Description of the task
If a line includes "convenzione", copy it out of the entries.

***** Data extract

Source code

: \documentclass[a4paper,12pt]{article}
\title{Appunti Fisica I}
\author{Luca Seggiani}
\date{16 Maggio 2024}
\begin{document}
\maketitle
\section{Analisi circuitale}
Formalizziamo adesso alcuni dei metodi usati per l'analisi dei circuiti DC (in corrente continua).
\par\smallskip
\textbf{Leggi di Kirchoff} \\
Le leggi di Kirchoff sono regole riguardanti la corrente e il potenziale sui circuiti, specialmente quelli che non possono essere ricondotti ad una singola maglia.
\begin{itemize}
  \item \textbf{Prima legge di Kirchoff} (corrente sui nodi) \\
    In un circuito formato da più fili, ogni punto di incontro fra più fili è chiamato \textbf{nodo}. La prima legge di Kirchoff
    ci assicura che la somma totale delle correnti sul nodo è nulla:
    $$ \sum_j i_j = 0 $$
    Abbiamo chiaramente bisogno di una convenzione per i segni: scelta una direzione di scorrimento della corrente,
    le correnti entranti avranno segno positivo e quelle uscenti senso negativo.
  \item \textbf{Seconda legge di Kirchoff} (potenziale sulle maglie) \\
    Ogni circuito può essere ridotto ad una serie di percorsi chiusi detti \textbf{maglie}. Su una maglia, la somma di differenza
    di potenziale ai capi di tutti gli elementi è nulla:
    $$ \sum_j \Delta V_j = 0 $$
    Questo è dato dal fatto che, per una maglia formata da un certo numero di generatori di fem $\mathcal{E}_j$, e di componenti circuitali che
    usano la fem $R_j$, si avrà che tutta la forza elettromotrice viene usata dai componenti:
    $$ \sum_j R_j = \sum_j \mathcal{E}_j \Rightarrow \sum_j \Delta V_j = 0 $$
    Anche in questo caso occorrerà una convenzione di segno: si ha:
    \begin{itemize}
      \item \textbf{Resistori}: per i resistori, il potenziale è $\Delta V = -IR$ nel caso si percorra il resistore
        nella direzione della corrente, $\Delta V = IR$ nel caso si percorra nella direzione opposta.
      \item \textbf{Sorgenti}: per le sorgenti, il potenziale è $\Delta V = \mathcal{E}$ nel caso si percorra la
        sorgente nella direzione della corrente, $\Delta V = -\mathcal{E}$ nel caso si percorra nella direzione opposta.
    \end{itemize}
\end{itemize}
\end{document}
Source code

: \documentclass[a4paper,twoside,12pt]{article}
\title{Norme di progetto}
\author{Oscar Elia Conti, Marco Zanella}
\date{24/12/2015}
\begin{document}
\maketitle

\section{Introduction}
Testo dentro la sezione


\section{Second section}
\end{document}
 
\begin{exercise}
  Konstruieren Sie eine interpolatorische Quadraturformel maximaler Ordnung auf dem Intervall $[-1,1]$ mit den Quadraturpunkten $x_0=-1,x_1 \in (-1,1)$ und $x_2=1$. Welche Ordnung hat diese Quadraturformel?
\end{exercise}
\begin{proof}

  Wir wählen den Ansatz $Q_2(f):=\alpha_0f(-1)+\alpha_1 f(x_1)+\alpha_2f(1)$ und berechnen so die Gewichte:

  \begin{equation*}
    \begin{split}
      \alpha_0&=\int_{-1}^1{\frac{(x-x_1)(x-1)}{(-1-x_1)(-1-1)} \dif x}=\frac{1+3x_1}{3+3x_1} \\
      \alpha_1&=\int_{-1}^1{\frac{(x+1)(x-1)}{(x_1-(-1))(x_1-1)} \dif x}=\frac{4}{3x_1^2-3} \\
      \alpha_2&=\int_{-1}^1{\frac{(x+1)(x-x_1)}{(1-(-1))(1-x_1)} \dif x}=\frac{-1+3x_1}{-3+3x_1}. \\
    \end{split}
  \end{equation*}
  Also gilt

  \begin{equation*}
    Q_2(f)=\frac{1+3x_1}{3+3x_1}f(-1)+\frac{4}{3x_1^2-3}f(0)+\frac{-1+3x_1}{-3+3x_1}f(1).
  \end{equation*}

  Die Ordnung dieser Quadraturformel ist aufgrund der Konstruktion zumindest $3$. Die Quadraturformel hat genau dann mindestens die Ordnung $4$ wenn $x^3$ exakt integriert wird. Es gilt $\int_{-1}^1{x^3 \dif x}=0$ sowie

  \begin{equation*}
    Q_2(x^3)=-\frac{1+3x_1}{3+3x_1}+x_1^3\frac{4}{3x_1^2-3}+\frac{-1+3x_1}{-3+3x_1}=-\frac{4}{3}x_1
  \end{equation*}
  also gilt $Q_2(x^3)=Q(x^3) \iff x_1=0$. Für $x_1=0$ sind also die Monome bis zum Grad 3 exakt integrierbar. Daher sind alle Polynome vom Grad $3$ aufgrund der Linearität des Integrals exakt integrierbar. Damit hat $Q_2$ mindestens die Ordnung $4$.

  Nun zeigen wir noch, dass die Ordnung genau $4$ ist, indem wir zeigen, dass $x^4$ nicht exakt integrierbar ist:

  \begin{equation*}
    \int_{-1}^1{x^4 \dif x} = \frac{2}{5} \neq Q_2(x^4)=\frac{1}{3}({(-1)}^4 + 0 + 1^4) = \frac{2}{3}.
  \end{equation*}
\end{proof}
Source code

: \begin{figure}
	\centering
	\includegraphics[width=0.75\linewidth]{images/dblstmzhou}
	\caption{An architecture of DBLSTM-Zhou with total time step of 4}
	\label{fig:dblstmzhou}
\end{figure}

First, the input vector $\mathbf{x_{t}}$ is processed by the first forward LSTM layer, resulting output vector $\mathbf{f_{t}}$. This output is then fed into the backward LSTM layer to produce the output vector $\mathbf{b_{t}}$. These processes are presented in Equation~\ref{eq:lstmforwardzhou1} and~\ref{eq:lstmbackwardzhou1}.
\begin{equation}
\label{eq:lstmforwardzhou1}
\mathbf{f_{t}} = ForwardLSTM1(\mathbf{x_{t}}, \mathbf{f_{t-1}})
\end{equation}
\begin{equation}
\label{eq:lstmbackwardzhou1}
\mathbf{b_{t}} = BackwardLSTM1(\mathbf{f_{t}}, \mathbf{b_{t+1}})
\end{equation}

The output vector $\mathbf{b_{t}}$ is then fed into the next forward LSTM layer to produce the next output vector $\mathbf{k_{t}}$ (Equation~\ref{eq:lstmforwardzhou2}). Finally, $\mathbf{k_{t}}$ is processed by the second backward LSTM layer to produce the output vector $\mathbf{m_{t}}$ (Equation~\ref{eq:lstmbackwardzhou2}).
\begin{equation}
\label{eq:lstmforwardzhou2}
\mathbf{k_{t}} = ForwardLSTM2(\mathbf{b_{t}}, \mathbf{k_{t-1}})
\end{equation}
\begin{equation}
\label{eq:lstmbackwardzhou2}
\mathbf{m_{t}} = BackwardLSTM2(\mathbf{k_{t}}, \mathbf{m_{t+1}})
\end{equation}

**********

Task response
    Abbiamo chiaramente bisogno di una convenzione per i segni: scelta una direzione di scorrimento della corrente,
    Anche in questo caso occorrerà una convenzione di segno: si ha:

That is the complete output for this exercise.